▶ _HOW TO COMPLETE THIS TASK_:
Go to the line holding "and Runtime |" in the entries below and write out exactly every line down to and including the line holding "Extension Library |".
(Beginning of PROVIDED RECORDS)
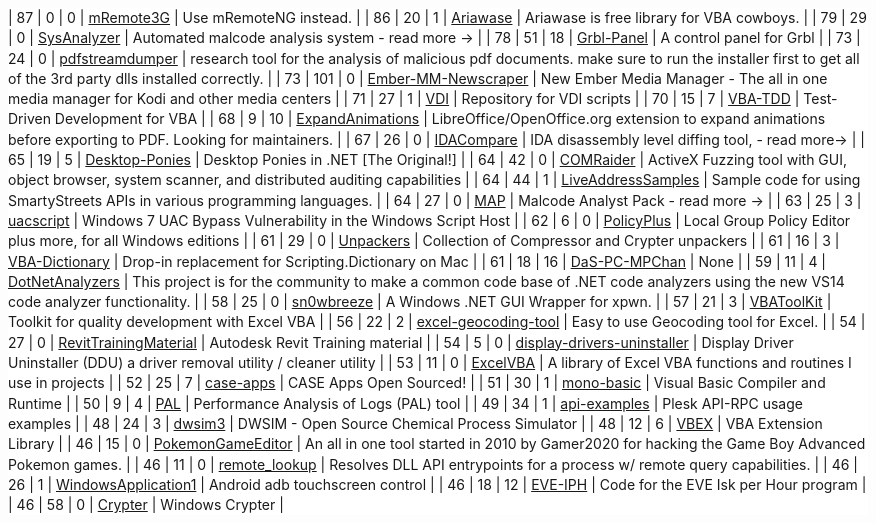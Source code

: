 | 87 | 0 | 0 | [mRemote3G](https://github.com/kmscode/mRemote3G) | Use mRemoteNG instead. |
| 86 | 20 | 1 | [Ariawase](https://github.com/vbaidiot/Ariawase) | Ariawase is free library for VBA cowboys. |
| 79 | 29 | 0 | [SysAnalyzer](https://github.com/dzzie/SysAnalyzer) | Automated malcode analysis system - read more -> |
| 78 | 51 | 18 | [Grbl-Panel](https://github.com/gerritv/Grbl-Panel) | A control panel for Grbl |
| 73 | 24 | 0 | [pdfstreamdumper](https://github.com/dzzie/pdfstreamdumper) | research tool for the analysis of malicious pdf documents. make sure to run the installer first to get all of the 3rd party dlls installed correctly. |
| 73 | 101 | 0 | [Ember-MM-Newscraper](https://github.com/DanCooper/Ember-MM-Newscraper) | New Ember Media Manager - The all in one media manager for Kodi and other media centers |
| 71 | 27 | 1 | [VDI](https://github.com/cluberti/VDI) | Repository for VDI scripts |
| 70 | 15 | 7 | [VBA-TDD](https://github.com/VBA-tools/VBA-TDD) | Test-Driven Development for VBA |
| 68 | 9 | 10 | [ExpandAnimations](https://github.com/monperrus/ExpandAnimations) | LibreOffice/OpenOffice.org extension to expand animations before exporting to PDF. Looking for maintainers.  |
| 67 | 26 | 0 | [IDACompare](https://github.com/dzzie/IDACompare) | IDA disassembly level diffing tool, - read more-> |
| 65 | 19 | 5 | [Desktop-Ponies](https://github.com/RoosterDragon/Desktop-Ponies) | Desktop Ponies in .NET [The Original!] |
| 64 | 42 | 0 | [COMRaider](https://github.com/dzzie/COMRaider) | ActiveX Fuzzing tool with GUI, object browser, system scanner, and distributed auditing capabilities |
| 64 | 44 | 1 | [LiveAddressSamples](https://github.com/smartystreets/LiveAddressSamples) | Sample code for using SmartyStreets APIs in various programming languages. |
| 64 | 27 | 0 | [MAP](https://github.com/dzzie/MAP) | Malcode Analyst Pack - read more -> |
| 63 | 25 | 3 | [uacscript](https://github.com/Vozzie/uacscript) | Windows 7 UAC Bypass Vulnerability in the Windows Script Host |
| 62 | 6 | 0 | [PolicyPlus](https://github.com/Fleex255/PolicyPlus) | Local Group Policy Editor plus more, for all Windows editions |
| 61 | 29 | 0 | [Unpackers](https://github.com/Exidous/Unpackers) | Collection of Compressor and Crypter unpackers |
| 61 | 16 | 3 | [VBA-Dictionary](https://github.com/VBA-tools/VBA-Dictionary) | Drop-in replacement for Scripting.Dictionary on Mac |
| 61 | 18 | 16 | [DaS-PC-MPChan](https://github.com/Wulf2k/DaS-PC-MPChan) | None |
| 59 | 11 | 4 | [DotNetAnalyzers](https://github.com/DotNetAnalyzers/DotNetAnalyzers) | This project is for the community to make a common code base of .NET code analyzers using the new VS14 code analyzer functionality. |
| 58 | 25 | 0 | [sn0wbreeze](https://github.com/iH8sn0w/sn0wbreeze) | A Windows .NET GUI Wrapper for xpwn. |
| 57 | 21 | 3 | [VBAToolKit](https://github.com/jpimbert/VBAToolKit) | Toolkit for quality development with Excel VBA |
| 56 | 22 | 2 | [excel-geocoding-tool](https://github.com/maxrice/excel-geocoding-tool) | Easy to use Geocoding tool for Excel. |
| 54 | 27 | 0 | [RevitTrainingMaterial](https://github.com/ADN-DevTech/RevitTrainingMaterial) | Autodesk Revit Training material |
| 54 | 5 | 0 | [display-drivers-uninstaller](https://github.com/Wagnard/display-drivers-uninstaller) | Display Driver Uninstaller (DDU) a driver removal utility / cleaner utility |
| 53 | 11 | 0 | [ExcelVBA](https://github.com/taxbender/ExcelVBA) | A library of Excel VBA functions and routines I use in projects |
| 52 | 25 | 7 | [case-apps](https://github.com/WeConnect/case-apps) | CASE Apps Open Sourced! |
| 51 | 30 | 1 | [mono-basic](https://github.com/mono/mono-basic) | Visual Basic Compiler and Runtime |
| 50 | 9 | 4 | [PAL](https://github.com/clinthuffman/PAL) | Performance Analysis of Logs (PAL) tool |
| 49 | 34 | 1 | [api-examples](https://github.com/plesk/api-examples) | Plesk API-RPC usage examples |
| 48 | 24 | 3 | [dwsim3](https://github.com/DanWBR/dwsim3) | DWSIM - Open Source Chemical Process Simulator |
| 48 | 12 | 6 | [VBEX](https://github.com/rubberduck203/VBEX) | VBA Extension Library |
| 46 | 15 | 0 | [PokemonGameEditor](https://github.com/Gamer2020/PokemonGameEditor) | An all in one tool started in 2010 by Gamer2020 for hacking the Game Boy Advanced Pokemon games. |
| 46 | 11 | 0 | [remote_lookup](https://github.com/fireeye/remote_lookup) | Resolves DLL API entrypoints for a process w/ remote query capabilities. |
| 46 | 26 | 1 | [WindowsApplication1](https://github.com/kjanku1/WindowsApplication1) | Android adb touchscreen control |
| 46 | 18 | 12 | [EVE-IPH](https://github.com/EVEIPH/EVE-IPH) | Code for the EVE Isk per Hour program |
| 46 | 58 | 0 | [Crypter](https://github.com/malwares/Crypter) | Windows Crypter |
(End of PROVIDED RECORDS)
(Beginning of PROVIDED RECORDS)
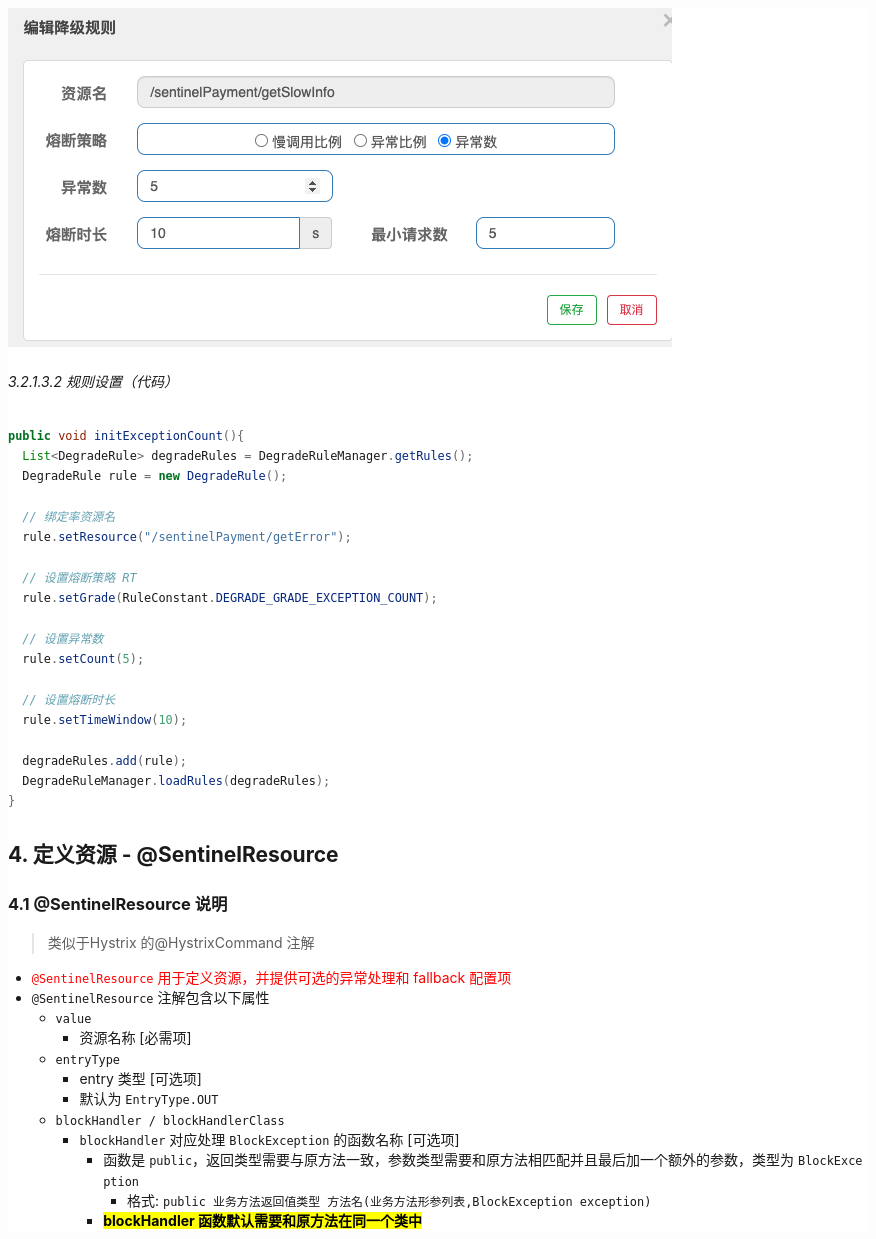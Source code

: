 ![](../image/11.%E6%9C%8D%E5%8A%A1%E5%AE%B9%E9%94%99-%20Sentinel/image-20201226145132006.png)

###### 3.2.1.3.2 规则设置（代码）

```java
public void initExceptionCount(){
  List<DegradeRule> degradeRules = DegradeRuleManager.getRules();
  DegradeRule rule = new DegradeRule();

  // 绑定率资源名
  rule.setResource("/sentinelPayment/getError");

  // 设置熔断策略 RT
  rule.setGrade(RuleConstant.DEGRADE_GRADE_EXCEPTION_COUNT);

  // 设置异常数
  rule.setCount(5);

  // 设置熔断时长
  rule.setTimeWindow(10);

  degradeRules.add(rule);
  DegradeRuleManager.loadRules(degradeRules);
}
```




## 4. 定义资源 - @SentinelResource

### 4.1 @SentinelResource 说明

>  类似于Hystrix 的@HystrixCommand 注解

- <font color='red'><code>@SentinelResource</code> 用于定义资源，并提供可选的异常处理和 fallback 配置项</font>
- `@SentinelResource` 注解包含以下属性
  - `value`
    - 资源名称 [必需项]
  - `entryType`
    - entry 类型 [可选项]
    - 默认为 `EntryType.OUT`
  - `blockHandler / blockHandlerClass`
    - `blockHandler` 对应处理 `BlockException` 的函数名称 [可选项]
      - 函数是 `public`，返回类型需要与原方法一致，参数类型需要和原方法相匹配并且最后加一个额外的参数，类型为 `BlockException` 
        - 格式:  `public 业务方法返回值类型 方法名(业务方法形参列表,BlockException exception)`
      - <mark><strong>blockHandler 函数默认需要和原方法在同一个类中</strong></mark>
(End of PROVIDED RECORDS)
(Beginning of PROVIDED RECORDS)
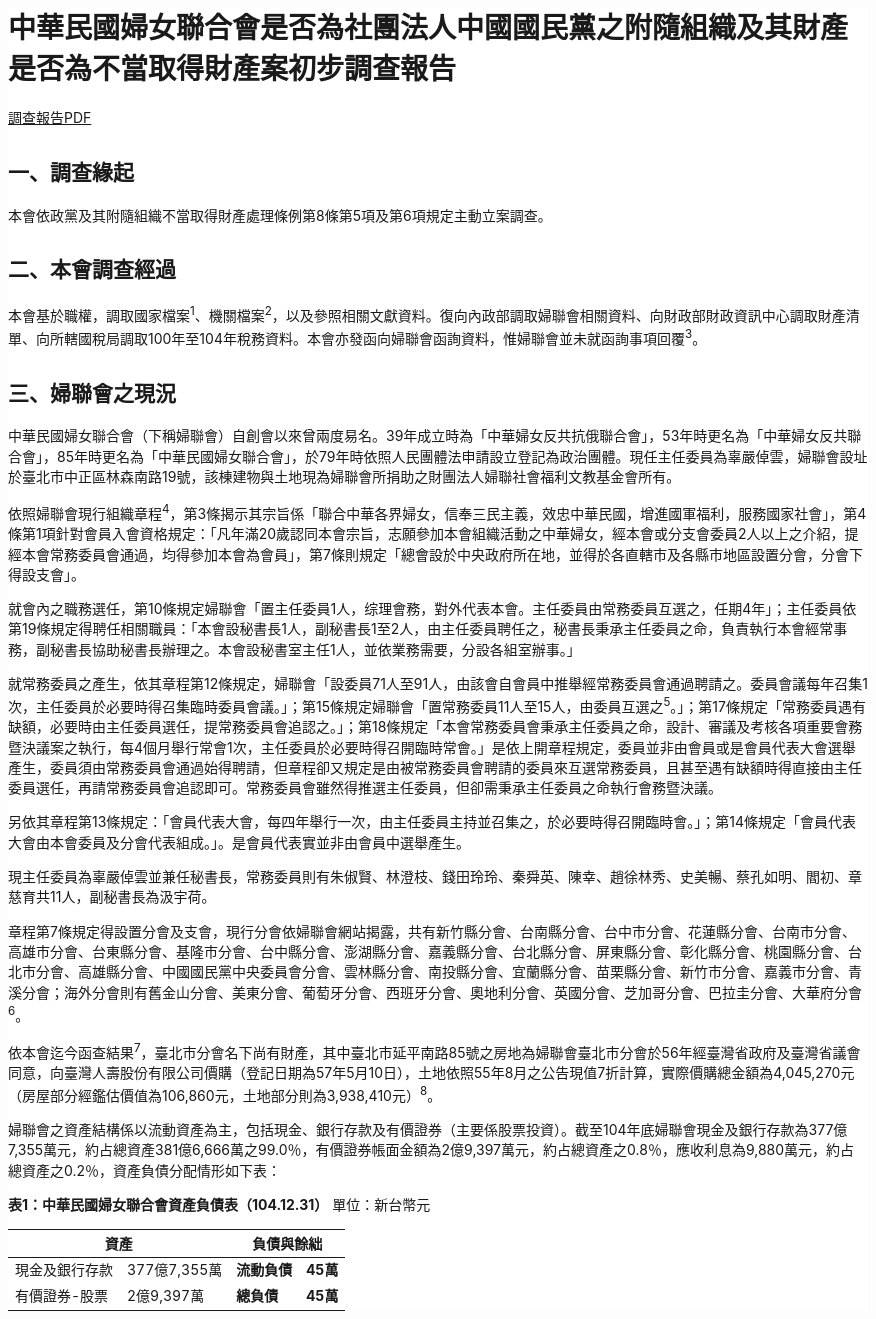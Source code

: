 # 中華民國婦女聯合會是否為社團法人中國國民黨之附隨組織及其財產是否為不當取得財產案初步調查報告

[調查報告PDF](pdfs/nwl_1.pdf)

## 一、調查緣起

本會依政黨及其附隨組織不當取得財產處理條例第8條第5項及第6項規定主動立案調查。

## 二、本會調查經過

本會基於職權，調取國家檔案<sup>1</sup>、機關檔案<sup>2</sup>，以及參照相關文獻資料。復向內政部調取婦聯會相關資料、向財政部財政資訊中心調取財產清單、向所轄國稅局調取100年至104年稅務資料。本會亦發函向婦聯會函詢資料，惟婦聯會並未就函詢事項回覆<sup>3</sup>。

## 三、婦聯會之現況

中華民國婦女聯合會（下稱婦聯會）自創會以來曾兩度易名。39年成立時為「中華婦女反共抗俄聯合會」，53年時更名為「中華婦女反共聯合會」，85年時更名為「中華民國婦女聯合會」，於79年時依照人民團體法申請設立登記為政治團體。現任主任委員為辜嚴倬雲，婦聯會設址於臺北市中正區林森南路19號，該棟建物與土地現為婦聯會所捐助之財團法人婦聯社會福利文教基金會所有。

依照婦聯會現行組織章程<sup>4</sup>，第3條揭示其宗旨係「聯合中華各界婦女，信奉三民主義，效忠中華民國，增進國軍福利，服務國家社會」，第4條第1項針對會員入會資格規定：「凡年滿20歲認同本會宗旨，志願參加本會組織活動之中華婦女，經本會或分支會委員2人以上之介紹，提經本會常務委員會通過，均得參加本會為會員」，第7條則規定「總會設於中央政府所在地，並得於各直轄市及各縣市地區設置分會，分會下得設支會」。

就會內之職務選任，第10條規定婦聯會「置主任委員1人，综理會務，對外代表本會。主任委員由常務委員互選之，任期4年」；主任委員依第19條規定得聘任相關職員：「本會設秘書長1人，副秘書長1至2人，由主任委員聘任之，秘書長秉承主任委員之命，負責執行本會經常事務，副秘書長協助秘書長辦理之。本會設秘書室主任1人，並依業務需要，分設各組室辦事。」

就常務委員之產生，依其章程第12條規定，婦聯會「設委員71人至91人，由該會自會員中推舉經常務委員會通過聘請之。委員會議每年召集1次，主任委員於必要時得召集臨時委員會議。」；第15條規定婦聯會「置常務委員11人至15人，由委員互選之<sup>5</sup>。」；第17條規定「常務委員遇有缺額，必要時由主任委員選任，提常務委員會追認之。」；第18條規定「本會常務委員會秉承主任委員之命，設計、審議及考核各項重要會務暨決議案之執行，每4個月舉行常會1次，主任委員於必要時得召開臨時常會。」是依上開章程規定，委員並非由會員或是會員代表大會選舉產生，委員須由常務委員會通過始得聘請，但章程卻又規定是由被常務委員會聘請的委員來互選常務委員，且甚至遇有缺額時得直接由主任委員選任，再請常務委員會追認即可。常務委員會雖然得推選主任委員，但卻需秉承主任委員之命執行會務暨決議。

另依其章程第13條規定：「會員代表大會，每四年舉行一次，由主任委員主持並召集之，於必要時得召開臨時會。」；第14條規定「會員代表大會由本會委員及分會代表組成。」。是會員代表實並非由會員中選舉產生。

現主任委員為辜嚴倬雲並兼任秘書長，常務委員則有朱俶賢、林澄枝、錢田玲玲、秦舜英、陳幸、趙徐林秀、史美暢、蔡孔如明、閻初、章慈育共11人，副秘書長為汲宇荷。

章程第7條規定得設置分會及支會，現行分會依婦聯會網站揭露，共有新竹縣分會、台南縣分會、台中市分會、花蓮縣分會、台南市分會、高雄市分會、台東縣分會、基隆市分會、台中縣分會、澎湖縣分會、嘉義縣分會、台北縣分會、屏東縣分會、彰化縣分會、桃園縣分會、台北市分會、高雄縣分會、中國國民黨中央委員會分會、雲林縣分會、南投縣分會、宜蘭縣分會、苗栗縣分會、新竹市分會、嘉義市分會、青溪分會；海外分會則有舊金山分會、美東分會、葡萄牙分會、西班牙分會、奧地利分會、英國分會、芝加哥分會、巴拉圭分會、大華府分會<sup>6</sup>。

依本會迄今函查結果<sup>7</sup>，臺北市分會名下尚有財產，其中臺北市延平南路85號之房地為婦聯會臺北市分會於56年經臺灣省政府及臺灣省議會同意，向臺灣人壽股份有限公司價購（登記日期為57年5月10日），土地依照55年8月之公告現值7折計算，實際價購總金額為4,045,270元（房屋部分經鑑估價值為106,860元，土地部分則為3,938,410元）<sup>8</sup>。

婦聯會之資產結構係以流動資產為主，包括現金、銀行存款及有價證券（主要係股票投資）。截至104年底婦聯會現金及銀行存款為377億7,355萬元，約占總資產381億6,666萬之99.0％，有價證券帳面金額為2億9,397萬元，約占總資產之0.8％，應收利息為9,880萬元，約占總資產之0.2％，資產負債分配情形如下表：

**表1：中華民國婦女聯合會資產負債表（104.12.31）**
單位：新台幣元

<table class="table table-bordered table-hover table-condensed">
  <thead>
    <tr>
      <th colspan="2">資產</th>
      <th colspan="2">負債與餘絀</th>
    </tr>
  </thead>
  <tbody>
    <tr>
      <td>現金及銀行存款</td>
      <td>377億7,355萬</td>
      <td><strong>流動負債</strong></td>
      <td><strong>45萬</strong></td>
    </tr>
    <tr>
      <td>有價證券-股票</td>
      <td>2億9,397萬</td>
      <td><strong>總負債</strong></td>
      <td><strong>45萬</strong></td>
(End of PROVIDED RECORDS)
▶ _YOUR RESPONSE_:
| 51 | 30 | 1 | [mono-basic](https://github.com/mono/mono-basic) | Visual Basic Compiler and Runtime |
| 50 | 9 | 4 | [PAL](https://github.com/clinthuffman/PAL) | Performance Analysis of Logs (PAL) tool |
| 49 | 34 | 1 | [api-examples](https://github.com/plesk/api-examples) | Plesk API-RPC usage examples |
| 48 | 24 | 3 | [dwsim3](https://github.com/DanWBR/dwsim3) | DWSIM - Open Source Chemical Process Simulator |
| 48 | 12 | 6 | [VBEX](https://github.com/rubberduck203/VBEX) | VBA Extension Library |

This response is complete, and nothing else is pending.